The main lessons from Guide 1

  1. Compilers that support CHARACTER kind ISO_10646 make reading and writing UTF-8 encoded files as easy as doing the same with ASCII files. Just open or re-open the file with “ENCODING=‘UTF-8’” and use CHARACTER(KIND=UCS4) variables where

    integer, parameter :: ucs4 = selected_char_kind (‘ISO_10646’)

    All the CHARACTER intrinsics work with UCS-4 variables so working with all UCS-4 variables is primarily identical to working with all default CHARACTER variables.

  2. Issues are mostly evident only in that

    • there are special restrictions for concatenation, internal I/O and assignment between CHARACTER kinds.
    • on modern systems more than just file data is typically encoded using UTF-8 (e.g.file names and environment variable values).

    Simply put, mixing UCS-4 variables with other kinds is not permitted for internal I/O and concatenation so no encoding conversions can occur via these features.

    Internal I/O does not provide the conversions READ and WRITE operations perform on data files opened with UTF-8 encoding. Internal I/O only supports reading and writing UCS-4 variables from a UCS-4 internal file. No mixing with other kinds (and therefore no conversion between UCS-4 and other encodings) is permitted.

    Assignment of UCS-4 variables to ASCII variables folds each character into one byte. One-byte UCS-4 characters (ie. the ASCII-7 characters) are copied as-is. All other (multibyte) characters are converted to a processor-dependent single-byte character designating an “unrepresentable” character.

    Conversely going from default CHARACTER variables to ISO_10646 variables the data is assumed to be ASCII, not UTF-8. So again, only single-byte characters are properly assigned from default CHARACTER to UCS-4 variables.

    So assignment will not interpret UTF-8 data properly except for the first 128 “ASCII” characters.

  3. Procedures that interact with the system to get command line arguments or the values of environment variables or to inquire or open files by name all take default character kinds, not UCS-4 variables.
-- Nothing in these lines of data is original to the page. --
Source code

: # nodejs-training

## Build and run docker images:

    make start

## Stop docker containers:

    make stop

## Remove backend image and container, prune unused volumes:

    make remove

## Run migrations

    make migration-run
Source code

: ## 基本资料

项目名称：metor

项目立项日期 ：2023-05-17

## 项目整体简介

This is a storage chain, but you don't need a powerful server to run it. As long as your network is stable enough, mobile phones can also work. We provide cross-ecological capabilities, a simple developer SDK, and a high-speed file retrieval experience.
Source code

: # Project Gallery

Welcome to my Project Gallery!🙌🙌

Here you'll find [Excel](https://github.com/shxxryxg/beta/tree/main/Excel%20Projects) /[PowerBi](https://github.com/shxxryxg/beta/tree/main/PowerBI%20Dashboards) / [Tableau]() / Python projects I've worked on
  4. So other than reading and writing to formatted data files as described in (1) above, Fortran is unaware of UTF-8 encoding.

    But modern operating systems typically support UTF-8 encoded data. So as noted this causes problems with converting multi-byte characters in command line arguments and environment variable to UCS-4. Problems also arise when data in UCS-4 encoded variables is desired for use in opening files and doing file inquiry by name, or for UTF-8 data in string constants.

    With regards to creating Fortran source files, using UTF-8 encoding makes it nearly universally easy to write multi-byte files in Fortran constant strings, but remember Fortran instructions other than comments and constant strings must be composed only of characters in the Fortran character set (which amounts to ASCII-7 characters sans control characters).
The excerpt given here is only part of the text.